* ACTIVITY *
Only lines holding "carte" are wanted; copy each of them from the records below.

==== INPUT DATA ====

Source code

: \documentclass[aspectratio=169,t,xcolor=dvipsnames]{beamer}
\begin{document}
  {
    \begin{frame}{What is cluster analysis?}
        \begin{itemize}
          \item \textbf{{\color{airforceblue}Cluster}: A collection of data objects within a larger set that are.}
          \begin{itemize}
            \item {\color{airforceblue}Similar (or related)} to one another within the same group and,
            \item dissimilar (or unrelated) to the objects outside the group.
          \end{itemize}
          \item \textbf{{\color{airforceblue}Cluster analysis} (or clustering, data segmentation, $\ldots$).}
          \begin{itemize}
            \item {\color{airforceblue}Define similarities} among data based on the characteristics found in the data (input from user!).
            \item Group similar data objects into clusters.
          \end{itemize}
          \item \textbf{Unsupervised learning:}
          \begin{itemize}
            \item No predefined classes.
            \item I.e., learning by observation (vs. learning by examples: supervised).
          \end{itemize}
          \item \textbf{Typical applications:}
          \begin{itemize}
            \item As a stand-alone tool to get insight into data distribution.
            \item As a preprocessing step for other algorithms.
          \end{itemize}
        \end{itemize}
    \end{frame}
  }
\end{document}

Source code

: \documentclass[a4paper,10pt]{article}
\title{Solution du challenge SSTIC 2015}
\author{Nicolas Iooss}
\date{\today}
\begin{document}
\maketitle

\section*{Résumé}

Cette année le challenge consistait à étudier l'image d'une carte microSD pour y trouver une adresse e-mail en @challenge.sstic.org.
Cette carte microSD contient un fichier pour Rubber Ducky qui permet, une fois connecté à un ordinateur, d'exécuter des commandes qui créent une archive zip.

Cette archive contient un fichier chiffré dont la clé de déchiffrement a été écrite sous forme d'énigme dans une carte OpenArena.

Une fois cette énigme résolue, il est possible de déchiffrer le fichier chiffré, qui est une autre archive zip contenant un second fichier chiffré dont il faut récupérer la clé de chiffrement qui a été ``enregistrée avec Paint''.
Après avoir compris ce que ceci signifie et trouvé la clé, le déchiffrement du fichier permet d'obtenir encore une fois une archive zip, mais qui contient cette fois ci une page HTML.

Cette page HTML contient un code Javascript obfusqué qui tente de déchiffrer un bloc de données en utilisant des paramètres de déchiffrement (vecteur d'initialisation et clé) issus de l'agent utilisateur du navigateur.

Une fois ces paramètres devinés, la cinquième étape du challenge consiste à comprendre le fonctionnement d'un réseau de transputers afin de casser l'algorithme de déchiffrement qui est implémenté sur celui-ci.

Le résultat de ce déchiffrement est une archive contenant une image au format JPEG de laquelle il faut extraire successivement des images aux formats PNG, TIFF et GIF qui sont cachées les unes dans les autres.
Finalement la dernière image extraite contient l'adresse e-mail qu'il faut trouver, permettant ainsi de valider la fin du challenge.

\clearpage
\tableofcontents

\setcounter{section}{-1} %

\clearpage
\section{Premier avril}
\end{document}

====

* ANSWER BOX *
Cette année le challenge consistait à étudier l'image d'une carte microSD pour y trouver une adresse e-mail en @challenge.sstic.org.
Cette carte microSD contient un fichier pour Rubber Ducky qui permet, une fois connecté à un ordinateur, d'exécuter des commandes qui créent une archive zip.
Cette archive contient un fichier chiffré dont la clé de déchiffrement a été écrite sous forme d'énigme dans une carte OpenArena.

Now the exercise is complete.